◆ TASK INSTRUCTIONS
Set down all of the entries precisely as they were written.
== GIVEN RECORDS ==
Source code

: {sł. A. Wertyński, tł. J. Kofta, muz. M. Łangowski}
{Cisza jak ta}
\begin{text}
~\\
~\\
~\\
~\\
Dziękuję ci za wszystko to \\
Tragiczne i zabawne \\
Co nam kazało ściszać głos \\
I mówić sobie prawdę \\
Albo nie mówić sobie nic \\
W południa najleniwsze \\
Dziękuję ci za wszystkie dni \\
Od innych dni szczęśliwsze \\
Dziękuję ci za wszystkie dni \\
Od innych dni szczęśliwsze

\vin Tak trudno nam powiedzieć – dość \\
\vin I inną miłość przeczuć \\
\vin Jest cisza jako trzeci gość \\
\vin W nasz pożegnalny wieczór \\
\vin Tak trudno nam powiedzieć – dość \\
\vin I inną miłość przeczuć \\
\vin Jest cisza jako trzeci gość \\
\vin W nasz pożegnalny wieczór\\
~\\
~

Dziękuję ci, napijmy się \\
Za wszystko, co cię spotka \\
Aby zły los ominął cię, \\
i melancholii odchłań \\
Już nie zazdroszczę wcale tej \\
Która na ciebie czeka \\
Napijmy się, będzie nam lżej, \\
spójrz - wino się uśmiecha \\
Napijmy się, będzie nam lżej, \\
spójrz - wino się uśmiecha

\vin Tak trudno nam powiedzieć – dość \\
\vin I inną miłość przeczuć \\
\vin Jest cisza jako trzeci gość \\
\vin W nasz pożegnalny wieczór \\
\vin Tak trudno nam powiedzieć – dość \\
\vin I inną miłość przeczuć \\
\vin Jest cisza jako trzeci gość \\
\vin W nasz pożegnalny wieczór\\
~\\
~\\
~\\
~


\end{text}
===
◆ ANSWER BOX
Source code

: {sł. A. Wertyński, tł. J. Kofta, muz. M. Łangowski}
{Cisza jak ta}
\begin{text}
~\\
~\\
~\\
~\\
Dziękuję ci za wszystko to \\
Tragiczne i zabawne \\
Co nam kazało ściszać głos \\
I mówić sobie prawdę \\
Albo nie mówić sobie nic \\
W południa najleniwsze \\
Dziękuję ci za wszystkie dni \\
Od innych dni szczęśliwsze \\
Dziękuję ci za wszystkie dni \\
Od innych dni szczęśliwsze

\vin Tak trudno nam powiedzieć – dość \\
\vin I inną miłość przeczuć \\
\vin Jest cisza jako trzeci gość \\
\vin W nasz pożegnalny wieczór \\
\vin Tak trudno nam powiedzieć – dość \\
\vin I inną miłość przeczuć \\
\vin Jest cisza jako trzeci gość \\
\vin W nasz pożegnalny wieczór\\
~\\
~

Dziękuję ci, napijmy się \\
Za wszystko, co cię spotka \\
Aby zły los ominął cię, \\
i melancholii odchłań \\
Już nie zazdroszczę wcale tej \\
Która na ciebie czeka \\
Napijmy się, będzie nam lżej, \\
spójrz - wino się uśmiecha \\
Napijmy się, będzie nam lżej, \\
spójrz - wino się uśmiecha

\vin Tak trudno nam powiedzieć – dość \\
\vin I inną miłość przeczuć \\
\vin Jest cisza jako trzeci gość \\
\vin W nasz pożegnalny wieczór \\
\vin Tak trudno nam powiedzieć – dość \\
\vin I inną miłość przeczuć \\
\vin Jest cisza jako trzeci gość \\
\vin W nasz pożegnalny wieczór\\
~\\
~\\
~\\
~


\end{text}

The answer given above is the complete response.